We have seen the future, and it sucks.

Editorial Narratives in Science Journalism

30th December 2017

Read it.

I’ll make a first brush attempt a working definition:

Editorial Narrative:  A mandated set of guidelines for the overriding storyline for any news item concerning a specified topic, including required statements, conclusions and intentional slanting towards a particular preferred viewpoint. A statement from the Editors of “How this topic is to be presented.”

Celia Dugger thus establishes an Editorial Narrative for the series, and for all health-related journalism at the NY Times, along the lines of;

“The processed food, soda and fast food industries’ increasing focus on markets in the developing world is causing the rise in obesity rates and weight-related illnesses.” 

This is not a rare opinion — it is one of the mainstay talking points of anti-corporatists of all stripes.  It just doesn’t happen to be supported by any Science — a point which even Dugger at the NY Times admits.    It is just an opinion and it is based on simplistic time-coincident correlation.

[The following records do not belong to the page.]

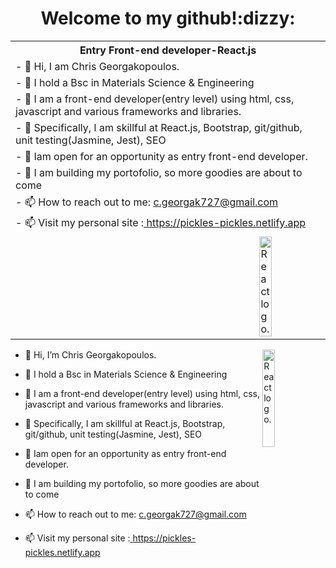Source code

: <h1 align="center"><b>Welcome to my github!:dizzy:</b></h1>

<table width="40%">
      <colgroup>
    <col span="2" >
    <col >
  </colgroup>
      <th colspan="2">Entry Front-end developer-React.js</th>
  <tr>
    <td colspan="1">- 👋 Hi, I am Chris Georgakopoulos.</td>
        </tr>
      <tr>
     <td>- 👀 I hold a Bsc in Materials Science & Engineering</td>
            </tr>
      <tr>
     <td>- 🌱 I am a front-end developer(entry level) using  html, css, javascript and various frameworks and libraries.</td>
        </tr>
      <tr>
            <td>- 👀 Specifically, I am skillful at React.js, Bootstrap, git/github, unit testing(Jasmine, Jest), SEO</td>
  </tr>
       <tr>
            <td>- 💞️ Iam open for an opportunity as entry front-end developer.</td>
  </tr>
        <tr>
            <td>- 💞️ I am building my portofolio, so more goodies are about to come</td>
  </tr>
       <tr>
            <td>- 📫 How to reach out to me: <a href="mailto:c.georgak727@gmail.com">c.georgak727@gmail.com</a></td>
  </tr>
      <tr>
            <td>- 📫 Visit my personal site :<a href="https://pickles-pickles.netlify.app" target="_blank" rel="noopener noreferrer"> https://pickles-pickles.netlify.app</a></td>
  </tr>
  <tr>
    <td><img src="https://cdn.dribbble.com/users/2442115/screenshots/8699490/media/48bbda278683c7879bebd57f0e2f9271.gif" alt="React logo." width="20%" align="right" ></td>
    </tr>
      
 </table>
      <img src="https://cdn.dribbble.com/users/2442115/screenshots/8699490/media/48bbda278683c7879bebd57f0e2f9271.gif" alt="React logo." width="20%" align="right" ></td>
    </tr>


<div align="left" width="50%">
      
- 👋 Hi, I’m Chris Georgakopoulos.
- 👀 I hold a Bsc in Materials Science & Engineering
- 🌱 I am a front-end developer(entry level) using  html, css, javascript and various frameworks and libraries. 
- 👀 Specifically, I am skillful at React.js, Bootstrap, git/github, unit testing(Jasmine, Jest), SEO
- 💞️ Iam open for an opportunity as entry front-end developer.
- 💞️ I am building my portofolio, so more goodies are about to come</td>
- 📫 How to reach out to me: <a href="mailto:c.georgak727@gmail.com">c.georgak727@gmail.com</a>
- 📫 Visit my personal site :<a href="https://pickles-pickles.netlify.app" target="_blank" rel="noopener noreferrer"> https://pickles-pickles.netlify.app</a></td>
  

     </div>
      

      

                      

<!---
pickles-pickles/pickles-pickles is a ✨ special ✨ repository because its `README.md` (this file) appears on your GitHub profile.
You can click the Preview link to take a look at your changes.
--->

When a story — a bit of news, a new journal paper — doesn’t fit the narrative required or desired by the Editors — then there is a problem.  If the news is truly Big News and Important — then the journalist has to do his/her best to report it and somehow slip in enough of his/her editor’s narrative to get it accepted and published.  We see this a lot in climate stories where the article goes along well enough, reporting some new findings, and then, out of nowhere, comes a line like “Of course, this new study does nothing to cast any doubt about the overwhelming evidence for human-induced climate change which is currently threatening the very existence of our planet.”